At Kamsa’s behest, Putana walks into Gokula assuming the form of a beautiful woman. The people are attracted by her charms, and allow her to fondle Krishna. She quickly offers her poisoned breast milk to Him not knowing that He is the Supreme Being incarnate who is to grant her salvation. Sage Suka describes how the Lord sucks out her very life energy even as she thought she would kill the infant. Her frantic appeal ‘enough enough; release me release me’ rents the air as she wishes to be let off from Krishna’s extraordinary grip that outdid her evil intentions. She assumes her original form and falls dead while her terrible cries rock the earth and the mountains and reverberate across the heavens and the nether regions.

In her case, these words, uttered minutes before the Lord chooses to release her from Samsara, are not an appeal for Moksha, though her words reflect the spirit and essence of one seeking release from Samsara, pointed out Sri B. Sundarkumar in a discourse.
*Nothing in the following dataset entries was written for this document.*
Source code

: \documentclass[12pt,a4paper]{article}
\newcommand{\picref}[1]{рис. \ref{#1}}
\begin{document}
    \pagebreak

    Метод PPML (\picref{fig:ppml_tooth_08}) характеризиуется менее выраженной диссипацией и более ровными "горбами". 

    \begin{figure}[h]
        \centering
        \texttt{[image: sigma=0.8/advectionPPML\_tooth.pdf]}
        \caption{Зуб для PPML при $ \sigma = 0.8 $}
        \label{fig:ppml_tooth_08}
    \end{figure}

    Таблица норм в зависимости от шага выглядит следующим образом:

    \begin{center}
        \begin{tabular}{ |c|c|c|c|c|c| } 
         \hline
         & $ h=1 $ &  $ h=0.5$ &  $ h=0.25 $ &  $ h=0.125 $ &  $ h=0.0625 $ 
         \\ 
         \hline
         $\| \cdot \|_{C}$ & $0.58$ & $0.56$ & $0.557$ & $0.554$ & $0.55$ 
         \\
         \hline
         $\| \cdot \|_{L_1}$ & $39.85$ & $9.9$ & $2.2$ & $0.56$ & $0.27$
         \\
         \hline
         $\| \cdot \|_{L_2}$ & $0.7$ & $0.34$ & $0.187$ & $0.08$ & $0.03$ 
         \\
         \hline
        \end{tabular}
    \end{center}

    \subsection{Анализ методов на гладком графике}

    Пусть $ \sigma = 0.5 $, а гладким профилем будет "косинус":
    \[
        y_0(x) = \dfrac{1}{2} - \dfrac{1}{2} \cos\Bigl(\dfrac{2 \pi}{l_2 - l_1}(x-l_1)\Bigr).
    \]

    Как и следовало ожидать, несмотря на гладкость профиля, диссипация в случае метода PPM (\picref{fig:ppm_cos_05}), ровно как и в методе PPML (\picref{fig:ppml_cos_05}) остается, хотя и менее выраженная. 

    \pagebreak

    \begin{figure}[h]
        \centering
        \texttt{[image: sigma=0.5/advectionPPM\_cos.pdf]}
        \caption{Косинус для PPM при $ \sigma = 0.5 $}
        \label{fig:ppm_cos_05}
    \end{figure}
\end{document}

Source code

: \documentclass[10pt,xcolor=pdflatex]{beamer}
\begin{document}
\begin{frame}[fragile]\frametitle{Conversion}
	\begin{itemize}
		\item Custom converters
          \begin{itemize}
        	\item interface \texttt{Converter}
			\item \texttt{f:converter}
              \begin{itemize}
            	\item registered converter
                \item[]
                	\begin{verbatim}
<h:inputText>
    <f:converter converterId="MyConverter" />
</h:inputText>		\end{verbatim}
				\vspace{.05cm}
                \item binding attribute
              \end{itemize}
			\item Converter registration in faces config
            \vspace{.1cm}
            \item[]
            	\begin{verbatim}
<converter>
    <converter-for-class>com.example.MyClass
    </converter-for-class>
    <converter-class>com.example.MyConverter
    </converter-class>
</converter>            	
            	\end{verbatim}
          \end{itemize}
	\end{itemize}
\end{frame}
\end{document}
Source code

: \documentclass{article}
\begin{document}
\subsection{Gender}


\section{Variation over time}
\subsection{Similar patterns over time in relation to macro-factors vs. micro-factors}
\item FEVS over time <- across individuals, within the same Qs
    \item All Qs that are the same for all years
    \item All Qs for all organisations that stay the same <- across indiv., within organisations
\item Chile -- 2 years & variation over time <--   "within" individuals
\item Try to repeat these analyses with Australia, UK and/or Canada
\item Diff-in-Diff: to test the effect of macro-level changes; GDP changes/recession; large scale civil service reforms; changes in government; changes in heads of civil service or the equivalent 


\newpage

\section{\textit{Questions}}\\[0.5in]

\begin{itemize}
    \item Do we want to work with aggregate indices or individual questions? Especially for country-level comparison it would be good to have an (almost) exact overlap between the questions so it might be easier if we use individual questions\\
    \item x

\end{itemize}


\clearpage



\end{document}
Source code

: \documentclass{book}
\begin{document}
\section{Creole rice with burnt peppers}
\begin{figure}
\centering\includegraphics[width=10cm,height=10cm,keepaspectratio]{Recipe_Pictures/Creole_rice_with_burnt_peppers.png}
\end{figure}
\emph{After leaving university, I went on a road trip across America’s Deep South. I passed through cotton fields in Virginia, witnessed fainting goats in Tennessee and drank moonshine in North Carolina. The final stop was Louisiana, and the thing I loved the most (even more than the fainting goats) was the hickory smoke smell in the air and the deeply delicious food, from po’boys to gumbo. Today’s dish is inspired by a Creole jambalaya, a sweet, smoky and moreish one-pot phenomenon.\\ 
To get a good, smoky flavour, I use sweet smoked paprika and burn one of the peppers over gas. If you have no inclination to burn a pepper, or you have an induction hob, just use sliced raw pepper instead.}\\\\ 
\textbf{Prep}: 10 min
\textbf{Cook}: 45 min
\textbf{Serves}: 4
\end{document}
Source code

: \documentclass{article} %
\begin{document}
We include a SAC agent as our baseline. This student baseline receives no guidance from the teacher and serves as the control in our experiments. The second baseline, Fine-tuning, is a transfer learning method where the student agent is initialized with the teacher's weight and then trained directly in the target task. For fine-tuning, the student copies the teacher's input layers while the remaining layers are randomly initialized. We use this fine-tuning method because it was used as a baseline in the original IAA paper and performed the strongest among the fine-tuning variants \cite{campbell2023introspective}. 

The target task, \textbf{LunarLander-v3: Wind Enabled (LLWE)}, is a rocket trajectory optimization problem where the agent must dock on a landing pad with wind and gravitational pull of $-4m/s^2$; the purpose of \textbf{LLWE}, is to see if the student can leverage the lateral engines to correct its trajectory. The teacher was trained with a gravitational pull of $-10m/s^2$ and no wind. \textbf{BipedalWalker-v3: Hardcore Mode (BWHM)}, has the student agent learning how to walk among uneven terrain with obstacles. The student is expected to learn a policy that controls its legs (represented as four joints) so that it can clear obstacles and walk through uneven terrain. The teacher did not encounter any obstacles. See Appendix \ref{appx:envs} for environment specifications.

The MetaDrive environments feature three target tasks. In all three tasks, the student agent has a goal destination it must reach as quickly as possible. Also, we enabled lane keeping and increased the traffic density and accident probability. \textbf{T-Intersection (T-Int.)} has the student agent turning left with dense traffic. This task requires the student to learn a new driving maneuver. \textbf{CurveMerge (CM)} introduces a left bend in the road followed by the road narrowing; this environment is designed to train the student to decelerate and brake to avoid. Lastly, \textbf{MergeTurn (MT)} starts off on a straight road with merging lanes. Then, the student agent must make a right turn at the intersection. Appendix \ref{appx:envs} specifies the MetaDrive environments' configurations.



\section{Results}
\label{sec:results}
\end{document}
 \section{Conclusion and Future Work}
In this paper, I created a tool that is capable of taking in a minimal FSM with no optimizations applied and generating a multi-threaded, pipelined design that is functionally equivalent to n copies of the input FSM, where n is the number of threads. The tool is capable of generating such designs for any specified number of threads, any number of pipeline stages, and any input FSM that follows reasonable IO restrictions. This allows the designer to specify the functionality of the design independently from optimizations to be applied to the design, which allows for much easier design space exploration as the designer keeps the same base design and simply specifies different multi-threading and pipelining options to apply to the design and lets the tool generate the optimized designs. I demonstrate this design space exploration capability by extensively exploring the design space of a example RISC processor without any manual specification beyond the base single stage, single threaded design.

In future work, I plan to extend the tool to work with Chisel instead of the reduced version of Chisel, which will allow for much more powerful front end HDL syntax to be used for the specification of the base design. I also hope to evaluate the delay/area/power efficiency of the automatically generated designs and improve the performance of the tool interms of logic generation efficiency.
She was ultimately liberated because she had fed Krishna though it is with murderous intent, says the Bhagavata Purana. When her huge body was consigned to flames, there arose fragrant fumes to indicate that she had been purified because of her contact with the Lord.

The path to Moksha is accessible only to those who have renounced the mixed fare of joy and sorrow that is the birthright of every Jivatma. The cause of repeated births is desire. If the aim is moksha, one gradually learns to renounce the aspiration to accumulate the better and attractive options in material existence that claim one’s attention.

The bent of mind that accepts whatever is got as God’s gift and the resolute desire to seek His grace are necessary. The moment of realisation that there is not anything to be achieved in worldly gains shapes the attitude of the spiritual aspirant towards salvation.